──────── Entries shown

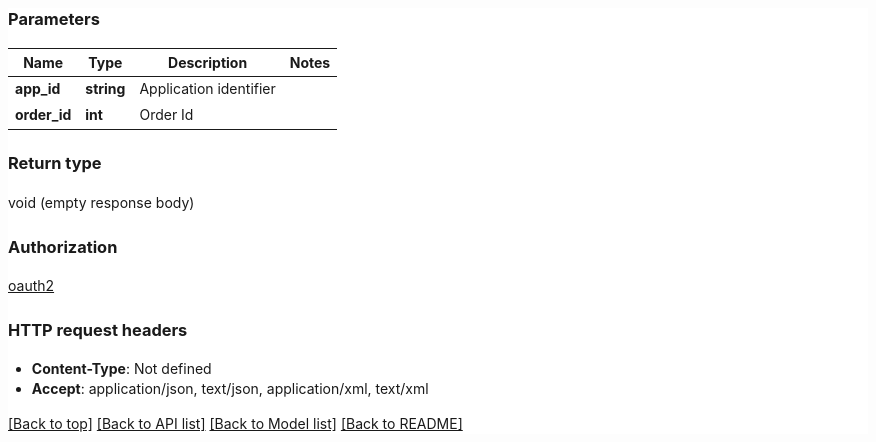### Parameters

Name | Type | Description  | Notes
------------- | ------------- | ------------- | -------------
 **app_id** | **string**| Application identifier |
 **order_id** | **int**| Order Id |

### Return type

void (empty response body)

### Authorization

[oauth2](../../README.md#oauth2)

### HTTP request headers

 - **Content-Type**: Not defined
 - **Accept**: application/json, text/json, application/xml, text/xml

[[Back to top]](#) [[Back to API list]](../../README.md#documentation-for-api-endpoints) [[Back to Model list]](../../README.md#documentation-for-models) [[Back to README]](../../README.md)

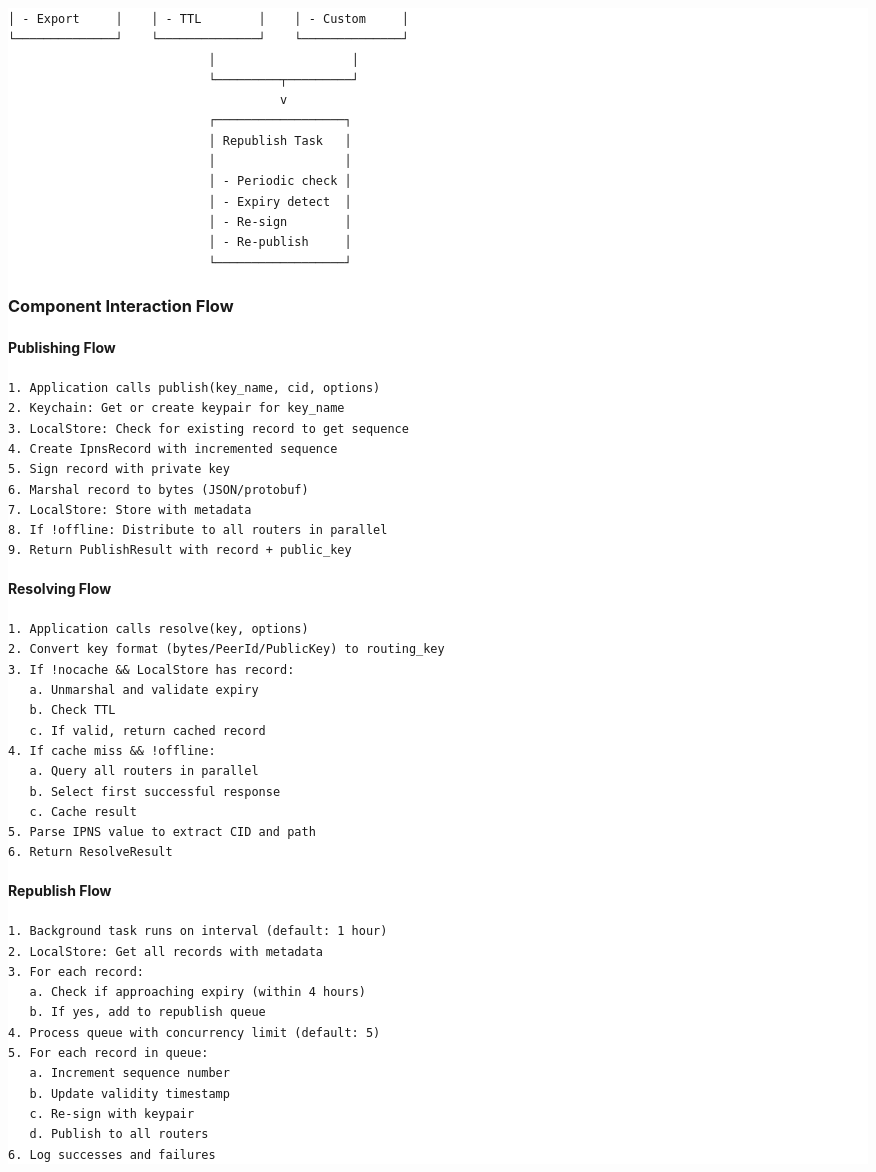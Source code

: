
 ```
│ - Export     │    │ - TTL        │    │ - Custom     │
└──────────────┘    └──────────────┘    └──────────────┘
                            │                   │
                            └─────────┬─────────┘
                                      v
                            ┌──────────────────┐
                            │ Republish Task   │
                            │                  │
                            │ - Periodic check │
                            │ - Expiry detect  │
                            │ - Re-sign        │
                            │ - Re-publish     │
                            └──────────────────┘
```

### Component Interaction Flow

#### Publishing Flow

```
1. Application calls publish(key_name, cid, options)
2. Keychain: Get or create keypair for key_name
3. LocalStore: Check for existing record to get sequence
4. Create IpnsRecord with incremented sequence
5. Sign record with private key
6. Marshal record to bytes (JSON/protobuf)
7. LocalStore: Store with metadata
8. If !offline: Distribute to all routers in parallel
9. Return PublishResult with record + public_key
```

#### Resolving Flow

```
1. Application calls resolve(key, options)
2. Convert key format (bytes/PeerId/PublicKey) to routing_key
3. If !nocache && LocalStore has record:
   a. Unmarshal and validate expiry
   b. Check TTL
   c. If valid, return cached record
4. If cache miss && !offline:
   a. Query all routers in parallel
   b. Select first successful response
   c. Cache result
5. Parse IPNS value to extract CID and path
6. Return ResolveResult
```

#### Republish Flow

```
1. Background task runs on interval (default: 1 hour)
2. LocalStore: Get all records with metadata
3. For each record:
   a. Check if approaching expiry (within 4 hours)
   b. If yes, add to republish queue
4. Process queue with concurrency limit (default: 5)
5. For each record in queue:
   a. Increment sequence number
   b. Update validity timestamp
   c. Re-sign with keypair
   d. Publish to all routers
6. Log successes and failures
```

────────────────

▶ **Work instruction**
With the pictures left out, return the listing above exactly as it stands.

▶ **Answer to this problem**
### Parameters

Name | Type | Description  | Notes
------------- | ------------- | ------------- | -------------
 **app_id** | **string**| Application identifier |
 **order_id** | **int**| Order Id |

### Return type

void (empty response body)

### Authorization

[oauth2](../../README.md#oauth2)

### HTTP request headers

 - **Content-Type**: Not defined
 - **Accept**: application/json, text/json, application/xml, text/xml

[[Back to top]](#) [[Back to API list]](../../README.md#documentation-for-api-endpoints) [[Back to Model list]](../../README.md#documentation-for-models) [[Back to README]](../../README.md)

Source code

:
 ```
│ - Export     │    │ - TTL        │    │ - Custom     │
└──────────────┘    └──────────────┘    └──────────────┘
                            │                   │
                            └─────────┬─────────┘
                                      v
                            ┌──────────────────┐
                            │ Republish Task   │
                            │                  │
                            │ - Periodic check │
                            │ - Expiry detect  │
                            │ - Re-sign        │
                            │ - Re-publish     │
                            └──────────────────┘
```

### Component Interaction Flow

#### Publishing Flow

```
1. Application calls publish(key_name, cid, options)
2. Keychain: Get or create keypair for key_name
3. LocalStore: Check for existing record to get sequence
4. Create IpnsRecord with incremented sequence
5. Sign record with private key
6. Marshal record to bytes (JSON/protobuf)
7. LocalStore: Store with metadata
8. If !offline: Distribute to all routers in parallel
9. Return PublishResult with record + public_key
```

#### Resolving Flow

```
1. Application calls resolve(key, options)
2. Convert key format (bytes/PeerId/PublicKey) to routing_key
3. If !nocache && LocalStore has record:
   a. Unmarshal and validate expiry
   b. Check TTL
   c. If valid, return cached record
4. If cache miss && !offline:
   a. Query all routers in parallel
   b. Select first successful response
   c. Cache result
5. Parse IPNS value to extract CID and path
6. Return ResolveResult
```

#### Republish Flow

```
1. Background task runs on interval (default: 1 hour)
2. LocalStore: Get all records with metadata
3. For each record:
   a. Check if approaching expiry (within 4 hours)
   b. If yes, add to republish queue
4. Process queue with concurrency limit (default: 5)
5. For each record in queue:
   a. Increment sequence number
   b. Update validity timestamp
   c. Re-sign with keypair
   d. Publish to all routers
6. Log successes and failures
```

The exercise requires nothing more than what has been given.